Saved entries:

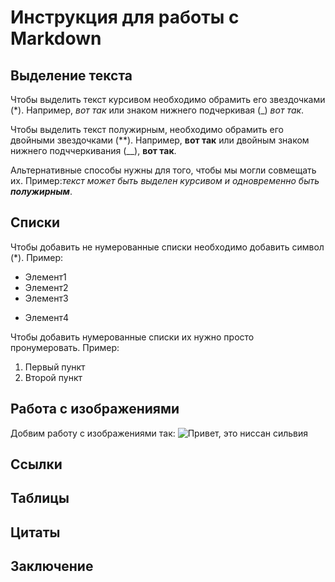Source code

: # Инструкция для работы с Markdown

## Выделение текста

Чтобы выделить текст курсивом необходимо обрамить его звездочками (*). Например, *вот так* или знаком нижнего подчеркивая (_) _вот так_.

Чтобы выделить текст полужирным, необходимо обрамить его двойными звездочками (**). Например, **вот так** или двойным знаком нижнего подччеркивания (__), __вот так__.

Альтернативные способы нужны для того, чтобы мы могли совмещать их. Пример:_текст может быть выделен курсивом и одновременно быть **полужирным**_.

## Списки

Чтобы добавить не нумерованные списки необходимо добавить символ (*). Пример:
* Элемент1
* Элемент2
* Элемент3
+ Элемент4

Чтобы добавить нумерованные списки их нужно просто пронумеровать. Пример:
1. Первый пункт
2. Второй пункт

## Работа с изображениями

Добвим работу с изображениями так:
![Привет, это ниссан сильвия](silvia.jpg)

## Ссылки

## Таблицы

## Цитаты

## Заключение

:: What you will do ::
Although the records contain pictures, transcribe only their text, exactly as written.

:: Written response ::
Source code

: # Инструкция для работы с Markdown

## Выделение текста

Чтобы выделить текст курсивом необходимо обрамить его звездочками (*). Например, *вот так* или знаком нижнего подчеркивая (_) _вот так_.

Чтобы выделить текст полужирным, необходимо обрамить его двойными звездочками (**). Например, **вот так** или двойным знаком нижнего подччеркивания (__), __вот так__.

Альтернативные способы нужны для того, чтобы мы могли совмещать их. Пример:_текст может быть выделен курсивом и одновременно быть **полужирным**_.

## Списки

Чтобы добавить не нумерованные списки необходимо добавить символ (*). Пример:
* Элемент1
* Элемент2
* Элемент3
+ Элемент4

Чтобы добавить нумерованные списки их нужно просто пронумеровать. Пример:
1. Первый пункт
2. Второй пункт

## Работа с изображениями

Добвим работу с изображениями так:
![Привет, это ниссан сильвия](silvia.jpg)

## Ссылки

## Таблицы

## Цитаты

## Заключение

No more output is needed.